[Recorded data]

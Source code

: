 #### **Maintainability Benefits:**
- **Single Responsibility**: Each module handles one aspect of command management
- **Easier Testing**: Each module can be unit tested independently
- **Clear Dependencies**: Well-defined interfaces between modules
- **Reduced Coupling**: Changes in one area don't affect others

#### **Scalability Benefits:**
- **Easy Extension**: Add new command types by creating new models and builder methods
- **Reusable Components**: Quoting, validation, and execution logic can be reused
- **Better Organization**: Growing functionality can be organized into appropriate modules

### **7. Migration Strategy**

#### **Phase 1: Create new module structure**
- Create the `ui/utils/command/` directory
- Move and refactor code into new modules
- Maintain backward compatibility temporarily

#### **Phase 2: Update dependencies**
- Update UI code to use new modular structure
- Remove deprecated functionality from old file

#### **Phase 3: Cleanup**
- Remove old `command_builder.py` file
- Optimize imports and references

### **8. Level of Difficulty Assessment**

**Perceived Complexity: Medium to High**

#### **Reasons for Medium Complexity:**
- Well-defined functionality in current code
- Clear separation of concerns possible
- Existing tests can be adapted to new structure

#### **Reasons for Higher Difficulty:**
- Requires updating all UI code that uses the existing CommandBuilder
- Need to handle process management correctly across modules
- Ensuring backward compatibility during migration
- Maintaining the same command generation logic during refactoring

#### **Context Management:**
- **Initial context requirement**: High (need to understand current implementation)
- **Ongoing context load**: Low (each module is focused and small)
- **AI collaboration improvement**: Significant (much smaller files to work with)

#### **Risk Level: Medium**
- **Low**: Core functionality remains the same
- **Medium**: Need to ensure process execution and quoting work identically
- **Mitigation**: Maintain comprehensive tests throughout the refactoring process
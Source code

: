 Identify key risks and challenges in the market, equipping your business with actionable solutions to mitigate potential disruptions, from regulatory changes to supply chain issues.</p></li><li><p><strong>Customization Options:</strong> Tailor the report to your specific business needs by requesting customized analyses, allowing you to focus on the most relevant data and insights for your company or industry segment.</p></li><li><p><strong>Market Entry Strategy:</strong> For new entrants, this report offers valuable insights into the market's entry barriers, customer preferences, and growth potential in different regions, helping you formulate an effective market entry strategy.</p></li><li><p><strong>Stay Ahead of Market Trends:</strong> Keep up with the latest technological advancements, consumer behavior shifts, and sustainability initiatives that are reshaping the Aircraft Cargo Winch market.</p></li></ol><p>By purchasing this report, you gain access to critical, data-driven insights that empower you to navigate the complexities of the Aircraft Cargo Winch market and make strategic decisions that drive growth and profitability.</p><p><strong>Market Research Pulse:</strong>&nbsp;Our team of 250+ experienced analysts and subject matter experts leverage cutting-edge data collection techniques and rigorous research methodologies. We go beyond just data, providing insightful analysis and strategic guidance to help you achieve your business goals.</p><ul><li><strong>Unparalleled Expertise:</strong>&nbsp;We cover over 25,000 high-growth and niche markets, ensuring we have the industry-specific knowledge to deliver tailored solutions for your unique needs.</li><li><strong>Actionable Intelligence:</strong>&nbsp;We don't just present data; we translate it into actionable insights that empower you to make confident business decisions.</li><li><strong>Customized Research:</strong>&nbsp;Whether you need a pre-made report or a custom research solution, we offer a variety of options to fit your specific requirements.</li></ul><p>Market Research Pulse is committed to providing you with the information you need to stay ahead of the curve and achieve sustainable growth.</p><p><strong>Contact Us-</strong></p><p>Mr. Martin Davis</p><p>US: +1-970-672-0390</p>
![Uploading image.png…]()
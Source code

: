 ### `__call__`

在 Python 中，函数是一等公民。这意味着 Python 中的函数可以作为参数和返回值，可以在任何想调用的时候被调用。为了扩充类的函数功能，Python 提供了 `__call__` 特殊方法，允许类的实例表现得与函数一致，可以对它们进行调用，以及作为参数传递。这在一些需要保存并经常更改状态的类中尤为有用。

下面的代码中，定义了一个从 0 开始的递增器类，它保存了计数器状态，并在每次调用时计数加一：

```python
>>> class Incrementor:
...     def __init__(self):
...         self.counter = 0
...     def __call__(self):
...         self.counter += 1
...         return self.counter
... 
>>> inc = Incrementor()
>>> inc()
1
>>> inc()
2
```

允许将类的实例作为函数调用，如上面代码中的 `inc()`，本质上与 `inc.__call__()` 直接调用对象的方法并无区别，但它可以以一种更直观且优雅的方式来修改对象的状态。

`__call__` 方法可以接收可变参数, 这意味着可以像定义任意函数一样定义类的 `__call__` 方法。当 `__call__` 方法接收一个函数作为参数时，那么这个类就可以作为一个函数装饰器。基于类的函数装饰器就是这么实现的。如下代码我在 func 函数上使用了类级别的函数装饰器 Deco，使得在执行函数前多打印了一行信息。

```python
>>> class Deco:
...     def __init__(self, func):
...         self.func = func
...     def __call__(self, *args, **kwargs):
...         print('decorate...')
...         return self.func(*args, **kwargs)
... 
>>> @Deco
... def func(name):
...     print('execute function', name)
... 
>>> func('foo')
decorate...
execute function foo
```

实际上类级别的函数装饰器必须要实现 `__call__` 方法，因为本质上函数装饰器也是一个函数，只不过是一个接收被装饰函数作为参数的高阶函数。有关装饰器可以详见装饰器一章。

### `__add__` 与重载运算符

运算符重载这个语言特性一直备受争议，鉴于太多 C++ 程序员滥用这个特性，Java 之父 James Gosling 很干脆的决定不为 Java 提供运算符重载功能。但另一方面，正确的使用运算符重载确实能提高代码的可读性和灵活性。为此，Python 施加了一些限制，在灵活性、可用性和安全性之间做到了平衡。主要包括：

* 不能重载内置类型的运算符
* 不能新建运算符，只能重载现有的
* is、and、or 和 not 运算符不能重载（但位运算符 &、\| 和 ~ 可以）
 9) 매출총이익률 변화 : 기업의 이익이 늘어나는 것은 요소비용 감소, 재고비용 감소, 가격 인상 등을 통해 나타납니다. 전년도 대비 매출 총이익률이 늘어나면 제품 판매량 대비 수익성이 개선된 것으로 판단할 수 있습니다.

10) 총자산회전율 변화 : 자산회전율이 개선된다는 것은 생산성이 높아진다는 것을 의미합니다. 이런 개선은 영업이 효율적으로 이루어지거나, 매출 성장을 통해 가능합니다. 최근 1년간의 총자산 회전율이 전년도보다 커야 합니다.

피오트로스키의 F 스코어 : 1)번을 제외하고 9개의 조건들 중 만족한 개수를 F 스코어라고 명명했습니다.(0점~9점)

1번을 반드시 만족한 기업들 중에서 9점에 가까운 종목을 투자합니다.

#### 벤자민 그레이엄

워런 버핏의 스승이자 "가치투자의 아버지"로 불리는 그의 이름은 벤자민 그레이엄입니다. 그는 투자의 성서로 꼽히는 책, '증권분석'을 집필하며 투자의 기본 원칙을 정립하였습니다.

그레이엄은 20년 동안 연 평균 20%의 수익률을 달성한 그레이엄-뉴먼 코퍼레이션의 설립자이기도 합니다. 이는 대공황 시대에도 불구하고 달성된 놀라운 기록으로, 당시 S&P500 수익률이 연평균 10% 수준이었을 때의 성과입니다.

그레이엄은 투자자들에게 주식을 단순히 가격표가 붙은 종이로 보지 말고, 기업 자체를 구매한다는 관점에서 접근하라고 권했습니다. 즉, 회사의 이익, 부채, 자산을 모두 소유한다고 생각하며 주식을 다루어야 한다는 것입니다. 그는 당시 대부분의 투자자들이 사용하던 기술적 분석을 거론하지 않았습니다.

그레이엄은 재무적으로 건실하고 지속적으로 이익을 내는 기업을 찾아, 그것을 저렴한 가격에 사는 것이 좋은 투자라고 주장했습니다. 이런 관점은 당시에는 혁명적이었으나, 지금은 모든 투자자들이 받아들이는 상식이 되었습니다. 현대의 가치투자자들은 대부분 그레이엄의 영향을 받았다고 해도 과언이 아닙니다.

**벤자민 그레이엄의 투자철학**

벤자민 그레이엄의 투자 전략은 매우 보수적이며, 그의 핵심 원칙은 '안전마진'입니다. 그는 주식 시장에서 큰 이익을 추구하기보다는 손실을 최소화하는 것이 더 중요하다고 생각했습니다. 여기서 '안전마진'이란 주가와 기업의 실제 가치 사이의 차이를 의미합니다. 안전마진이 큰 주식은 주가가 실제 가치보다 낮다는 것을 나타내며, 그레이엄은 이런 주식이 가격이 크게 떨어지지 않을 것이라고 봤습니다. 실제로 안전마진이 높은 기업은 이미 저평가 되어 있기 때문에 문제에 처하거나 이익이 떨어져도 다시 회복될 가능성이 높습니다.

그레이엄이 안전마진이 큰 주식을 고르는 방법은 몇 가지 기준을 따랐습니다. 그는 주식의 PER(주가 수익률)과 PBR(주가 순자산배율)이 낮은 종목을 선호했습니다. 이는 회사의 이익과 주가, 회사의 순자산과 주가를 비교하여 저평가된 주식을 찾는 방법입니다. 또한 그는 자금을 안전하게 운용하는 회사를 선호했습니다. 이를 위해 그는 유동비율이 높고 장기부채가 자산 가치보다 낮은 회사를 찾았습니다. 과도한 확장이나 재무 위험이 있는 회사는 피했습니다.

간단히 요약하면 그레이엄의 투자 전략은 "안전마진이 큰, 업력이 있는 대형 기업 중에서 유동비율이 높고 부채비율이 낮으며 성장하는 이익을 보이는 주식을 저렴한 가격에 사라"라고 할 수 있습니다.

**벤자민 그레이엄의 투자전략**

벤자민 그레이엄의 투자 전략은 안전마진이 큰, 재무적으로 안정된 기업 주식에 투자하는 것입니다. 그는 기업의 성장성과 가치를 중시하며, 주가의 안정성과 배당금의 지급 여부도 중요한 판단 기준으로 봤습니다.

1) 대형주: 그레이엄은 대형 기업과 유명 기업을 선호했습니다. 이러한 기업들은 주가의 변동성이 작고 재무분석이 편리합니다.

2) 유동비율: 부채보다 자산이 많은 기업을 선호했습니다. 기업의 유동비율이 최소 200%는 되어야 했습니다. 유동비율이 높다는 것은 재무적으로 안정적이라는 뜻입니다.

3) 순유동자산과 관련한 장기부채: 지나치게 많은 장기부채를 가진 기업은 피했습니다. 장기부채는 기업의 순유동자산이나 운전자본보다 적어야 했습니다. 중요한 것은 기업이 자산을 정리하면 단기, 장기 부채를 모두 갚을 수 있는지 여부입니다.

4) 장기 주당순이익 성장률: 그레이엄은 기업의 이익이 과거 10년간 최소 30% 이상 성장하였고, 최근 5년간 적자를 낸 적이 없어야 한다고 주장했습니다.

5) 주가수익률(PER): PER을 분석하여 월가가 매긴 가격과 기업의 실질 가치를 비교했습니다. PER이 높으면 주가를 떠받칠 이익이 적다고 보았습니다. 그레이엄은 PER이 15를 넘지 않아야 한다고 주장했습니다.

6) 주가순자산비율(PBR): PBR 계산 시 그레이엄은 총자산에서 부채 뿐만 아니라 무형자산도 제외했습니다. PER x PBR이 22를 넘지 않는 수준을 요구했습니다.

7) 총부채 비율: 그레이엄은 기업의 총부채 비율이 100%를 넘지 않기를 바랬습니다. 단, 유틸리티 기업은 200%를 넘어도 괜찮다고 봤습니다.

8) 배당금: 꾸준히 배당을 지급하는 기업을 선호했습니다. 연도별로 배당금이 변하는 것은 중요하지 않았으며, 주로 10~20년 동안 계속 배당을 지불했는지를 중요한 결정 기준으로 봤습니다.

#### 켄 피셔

[/Recorded data]

Required work:
In the data above, how many lines include the word "print"? Answer with the number only.

Worked solution:
2